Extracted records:

# # # # #

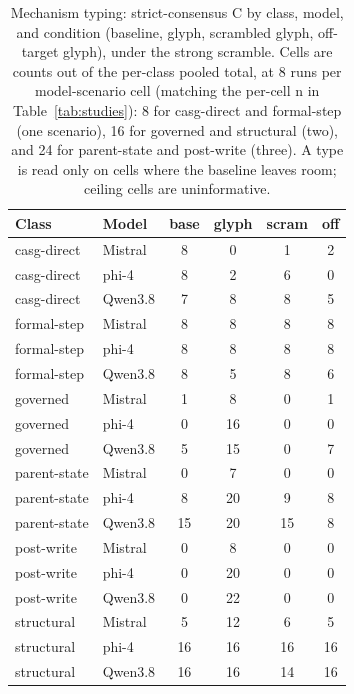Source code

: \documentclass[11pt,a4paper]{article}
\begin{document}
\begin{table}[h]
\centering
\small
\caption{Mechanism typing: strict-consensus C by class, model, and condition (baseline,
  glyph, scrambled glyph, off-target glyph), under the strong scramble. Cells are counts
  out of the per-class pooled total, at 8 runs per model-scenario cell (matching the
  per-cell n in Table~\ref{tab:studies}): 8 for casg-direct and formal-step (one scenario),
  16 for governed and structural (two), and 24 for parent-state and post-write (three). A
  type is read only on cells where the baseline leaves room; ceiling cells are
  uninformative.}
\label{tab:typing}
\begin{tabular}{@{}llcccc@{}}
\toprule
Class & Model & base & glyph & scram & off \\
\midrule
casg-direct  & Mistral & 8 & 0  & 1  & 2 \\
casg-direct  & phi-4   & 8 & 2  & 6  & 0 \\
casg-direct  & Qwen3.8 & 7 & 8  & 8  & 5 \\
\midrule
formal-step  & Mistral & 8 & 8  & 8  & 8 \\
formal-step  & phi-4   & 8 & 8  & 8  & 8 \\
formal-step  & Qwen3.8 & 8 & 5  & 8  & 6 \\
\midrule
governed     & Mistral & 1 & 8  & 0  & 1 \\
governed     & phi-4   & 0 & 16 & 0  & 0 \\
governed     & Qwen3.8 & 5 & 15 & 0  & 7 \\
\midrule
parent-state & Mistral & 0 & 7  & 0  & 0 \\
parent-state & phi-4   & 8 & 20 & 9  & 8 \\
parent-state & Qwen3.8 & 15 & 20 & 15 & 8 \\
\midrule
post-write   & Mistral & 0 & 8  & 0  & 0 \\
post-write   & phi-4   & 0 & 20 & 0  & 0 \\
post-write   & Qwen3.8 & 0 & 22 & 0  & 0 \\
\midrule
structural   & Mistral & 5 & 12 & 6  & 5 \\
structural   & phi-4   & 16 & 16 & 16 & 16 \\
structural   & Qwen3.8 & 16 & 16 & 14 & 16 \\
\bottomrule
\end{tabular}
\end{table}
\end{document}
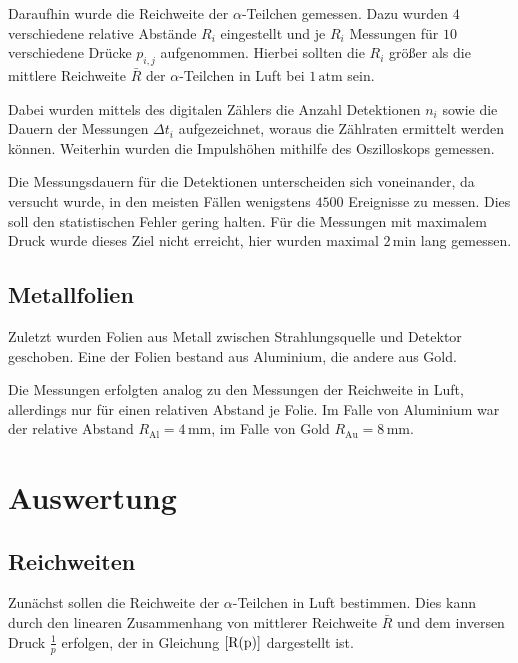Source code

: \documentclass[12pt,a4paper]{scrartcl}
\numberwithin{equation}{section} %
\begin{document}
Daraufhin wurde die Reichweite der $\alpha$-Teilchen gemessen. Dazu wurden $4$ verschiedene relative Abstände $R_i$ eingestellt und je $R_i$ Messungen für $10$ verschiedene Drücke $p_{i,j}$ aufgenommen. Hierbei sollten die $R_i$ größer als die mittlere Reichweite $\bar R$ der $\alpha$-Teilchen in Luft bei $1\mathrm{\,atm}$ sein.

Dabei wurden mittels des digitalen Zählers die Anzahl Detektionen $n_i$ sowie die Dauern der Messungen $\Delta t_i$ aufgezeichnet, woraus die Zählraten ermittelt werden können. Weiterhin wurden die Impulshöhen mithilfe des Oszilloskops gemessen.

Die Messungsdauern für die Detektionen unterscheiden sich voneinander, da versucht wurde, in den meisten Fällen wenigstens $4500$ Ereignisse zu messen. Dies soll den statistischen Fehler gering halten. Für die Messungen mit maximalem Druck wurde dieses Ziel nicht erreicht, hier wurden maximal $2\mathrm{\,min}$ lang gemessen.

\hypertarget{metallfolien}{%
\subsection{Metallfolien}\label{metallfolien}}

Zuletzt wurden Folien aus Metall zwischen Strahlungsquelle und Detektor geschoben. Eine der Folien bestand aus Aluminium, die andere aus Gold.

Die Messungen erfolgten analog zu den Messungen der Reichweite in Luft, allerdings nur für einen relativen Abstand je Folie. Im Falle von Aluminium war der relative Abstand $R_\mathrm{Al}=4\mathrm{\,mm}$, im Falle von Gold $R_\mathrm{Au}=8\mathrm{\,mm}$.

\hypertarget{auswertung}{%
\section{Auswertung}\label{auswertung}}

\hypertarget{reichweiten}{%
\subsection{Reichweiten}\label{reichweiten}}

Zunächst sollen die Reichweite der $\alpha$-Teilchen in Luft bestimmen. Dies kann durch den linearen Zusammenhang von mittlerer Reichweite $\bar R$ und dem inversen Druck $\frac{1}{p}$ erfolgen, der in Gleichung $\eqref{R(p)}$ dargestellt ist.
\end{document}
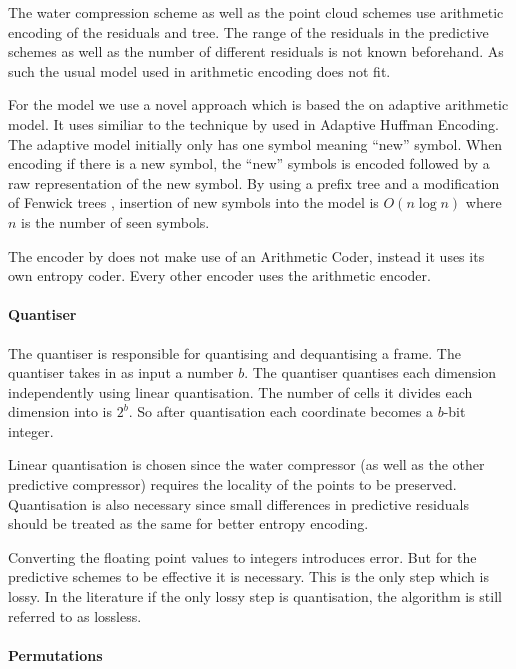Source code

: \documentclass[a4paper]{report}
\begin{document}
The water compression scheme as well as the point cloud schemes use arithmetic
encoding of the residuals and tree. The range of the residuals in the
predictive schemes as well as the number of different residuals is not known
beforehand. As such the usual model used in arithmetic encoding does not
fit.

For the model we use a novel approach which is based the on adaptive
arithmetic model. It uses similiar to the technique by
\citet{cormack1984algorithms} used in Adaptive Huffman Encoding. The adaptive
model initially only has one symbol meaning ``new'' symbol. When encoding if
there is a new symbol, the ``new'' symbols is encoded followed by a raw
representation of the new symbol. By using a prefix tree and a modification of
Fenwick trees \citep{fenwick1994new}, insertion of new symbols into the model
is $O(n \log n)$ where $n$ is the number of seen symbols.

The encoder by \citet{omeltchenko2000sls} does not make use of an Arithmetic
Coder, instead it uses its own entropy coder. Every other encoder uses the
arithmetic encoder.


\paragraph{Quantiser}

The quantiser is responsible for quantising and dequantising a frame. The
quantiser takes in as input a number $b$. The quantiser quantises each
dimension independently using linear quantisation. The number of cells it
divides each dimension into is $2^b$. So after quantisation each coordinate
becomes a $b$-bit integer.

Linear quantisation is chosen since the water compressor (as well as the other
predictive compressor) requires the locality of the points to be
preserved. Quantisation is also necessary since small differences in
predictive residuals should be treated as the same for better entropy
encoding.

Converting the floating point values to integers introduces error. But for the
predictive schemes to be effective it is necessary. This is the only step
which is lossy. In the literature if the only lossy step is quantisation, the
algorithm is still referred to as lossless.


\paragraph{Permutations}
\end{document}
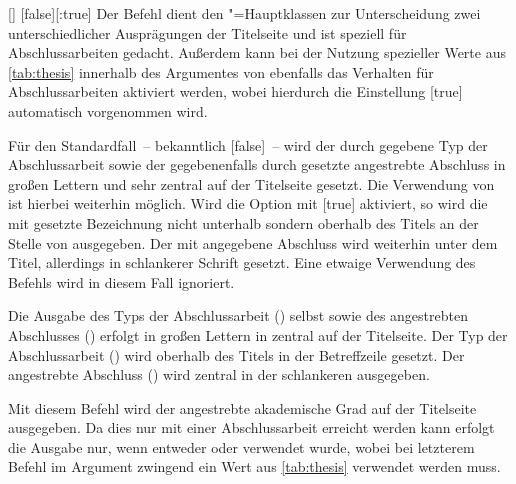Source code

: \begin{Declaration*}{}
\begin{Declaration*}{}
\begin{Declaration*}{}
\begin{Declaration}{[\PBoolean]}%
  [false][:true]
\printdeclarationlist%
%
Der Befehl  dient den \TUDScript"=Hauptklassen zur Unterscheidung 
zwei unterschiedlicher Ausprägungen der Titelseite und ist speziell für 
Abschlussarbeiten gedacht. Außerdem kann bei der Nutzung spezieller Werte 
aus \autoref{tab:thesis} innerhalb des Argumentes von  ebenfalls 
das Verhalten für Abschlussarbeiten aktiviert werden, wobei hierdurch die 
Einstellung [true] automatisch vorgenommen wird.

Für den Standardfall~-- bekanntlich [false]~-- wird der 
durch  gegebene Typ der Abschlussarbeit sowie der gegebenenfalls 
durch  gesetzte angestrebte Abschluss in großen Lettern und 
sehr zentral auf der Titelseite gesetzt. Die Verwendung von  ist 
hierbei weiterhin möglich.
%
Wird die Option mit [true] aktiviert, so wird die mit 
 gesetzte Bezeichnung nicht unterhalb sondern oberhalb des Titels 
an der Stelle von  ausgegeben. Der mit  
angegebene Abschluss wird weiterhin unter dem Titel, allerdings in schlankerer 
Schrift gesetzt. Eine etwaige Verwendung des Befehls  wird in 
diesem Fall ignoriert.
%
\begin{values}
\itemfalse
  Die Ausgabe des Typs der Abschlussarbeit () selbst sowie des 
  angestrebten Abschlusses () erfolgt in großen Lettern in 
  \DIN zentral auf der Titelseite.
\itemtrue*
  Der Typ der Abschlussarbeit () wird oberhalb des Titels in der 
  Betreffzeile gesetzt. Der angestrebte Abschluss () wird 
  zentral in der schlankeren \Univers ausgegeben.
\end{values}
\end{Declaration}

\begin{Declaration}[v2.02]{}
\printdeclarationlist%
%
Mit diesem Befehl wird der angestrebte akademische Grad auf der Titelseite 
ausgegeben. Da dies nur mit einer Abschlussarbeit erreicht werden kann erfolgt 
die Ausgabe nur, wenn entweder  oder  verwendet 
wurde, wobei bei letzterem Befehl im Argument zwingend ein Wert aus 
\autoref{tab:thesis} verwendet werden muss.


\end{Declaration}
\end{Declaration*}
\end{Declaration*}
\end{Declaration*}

# # # # #

§ What the task requires:
Give the number of lines in the entries that include the string "casg", and nothing else.

§ Answer to this task:
4